The Watch on the Headland
- Genre: play drama
- Running time: 30 mins (9:30 pm – 10:00 pm)
- Country of origin: Australia
- Language: English
- Syndicates: ABC
- Written by: M. Barnard Eldershaw
- Directed by: Charles Wheeler
- Original release: 26 January 1940

= The Watch on the Headland =

The Watch on the Headland is a 1940 Australian radio play by M. Barnard Eldershaw, the name for Marjorie Barnard and Flora Eldershaw. It was their first radio play.

The play is set on the South Head of Sydney Harbour two
years after the foundation of the colony, in 1790. Characters include Captain Arthur Phillip, Watkin Tench, John Hunter and Midshipman Southwell.

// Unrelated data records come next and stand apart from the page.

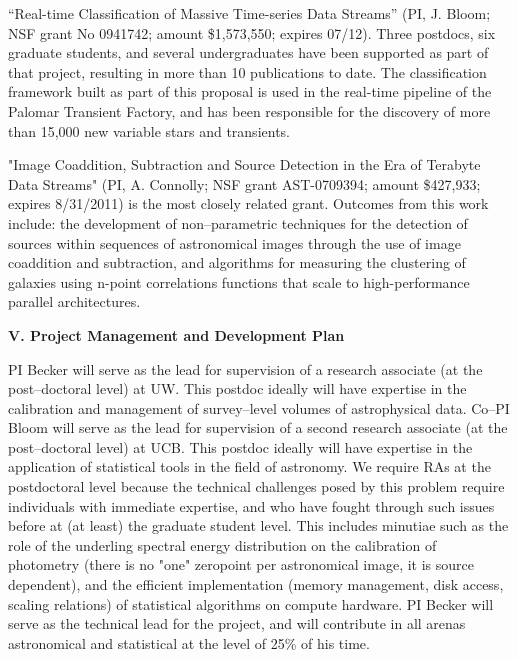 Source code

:  \smallskip

``Real-time Classification of Massive Time-series Data Streams'' (PI, J. Bloom;
NSF grant No 0941742; amount \$1,573,550; expires 07/12).  Three postdocs, six
graduate students, and several undergraduates have been supported as part of
that project, resulting in more than 10 publications to date.  The
classification framework built as part of this proposal is used in the real-time
pipeline of the Palomar Transient Factory, and has been responsible for the
discovery of more than 15,000 new variable stars and transients.

 \smallskip

"Image Coaddition, Subtraction and Source Detection in the Era of Terabyte Data
Streams" (PI, A. Connolly; NSF grant AST-0709394; amount \$427,933; expires
8/31/2011) is the most closely related grant.  Outcomes from this work include:
the development of non--parametric techniques for the detection of sources
within sequences of astronomical images through the use of image coaddition and
subtraction, and algorithms for measuring the clustering of galaxies using
n-point correlations functions that scale to high-performance parallel
architectures.


\bigskip \centerline{\bf V. Project Management and Development Plan} \smallskip

PI Becker will serve as the lead for supervision of a research associate (at the
post--doctoral level) at UW.  This postdoc ideally will have expertise in the
calibration and management of survey--level volumes of astrophysical data.
Co--PI Bloom will serve as the lead for supervision of a second research
associate (at the post--doctoral level) at UCB.  This postdoc ideally will have
expertise in the application of statistical tools in the field of astronomy.  We
require RAs at the postdoctoral level because the technical challenges posed by
this problem require individuals with immediate expertise, and who have fought
through such issues before at (at least) the graduate student level. This
includes minutiae such as the role of the underling spectral energy distribution
on the calibration of photometry (there is no "one" zeropoint per astronomical
image, it is source dependent), and the efficient implementation (memory
management, disk access, scaling relations) of statistical algorithms on compute
hardware. PI Becker will serve as the technical lead for the project, and will
contribute in all arenas astronomical and statistical at the level of 25\% of
his time.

The play won second prize in a 1940 ABC Radio Play Competition, which was won by George Farwell's Portrait of a Gentleman.

The play was well received and was produced again in 1943, 1949 and 1956. It was published in a 1946 collection of scripts, Australian Radio Plays.

==Reception==
Leslie Rees called it "a slight play, a single incident of the earliest days of Sydney... It is a picture of the near-defeat of a community, of the hysteria, nostalgia, individual rebellion, resignation and steely withering self-control all called forth by a desperate occasion. Not a comfortable play, one sculptured out of cold marble, not perhaps taking a radio audience as such sufficiently into confidence, and seeming on the radio to end too precipitately — but the work of literary artists."

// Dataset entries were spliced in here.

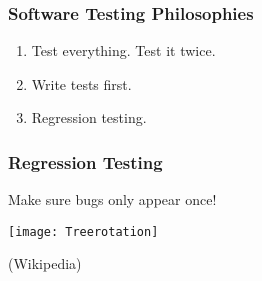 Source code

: \begin{frame}[fragile]
\frametitle{Software Testing Philosophies}

\begin{enumerate}
\item Test everything. Test it twice.
\item Write tests first.
\item Regression testing.
\end{enumerate}
\end{frame}

\begin{frame}[fragile]
\frametitle{Regression Testing}

Make sure bugs only appear once!

\end{frame}

\begin{frame}[fragile]

\centering
\texttt{[image: Treerotation]}

\begin{flushright}
(Wikipedia)
\end{flushright}
\end{frame}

A biographer of the authors called the play "extremely effective. The vigorous dialogue is highly individualized, by character and dialect. The writers succeeded in bringing together in little space and at a dramatic moment a variety of First Fleeters with an equal variety of reactions to the colony’s dire predicament— and in flashing an understanding portrait of Phillip himself, most lonely, most sorely tried, and ultimately most renowned of all Australia’s early leaders."

Reviewing a 1940 radio production, "Jonathan" from Wireless Weekly said the writers "have produced a work of distinction without having recourse to any strong plot. They achieve results by means of distilled and unusual dialogue. A few words in this play would have become a page of script in less skilful hands... Acting, timing and production throughout were without fault."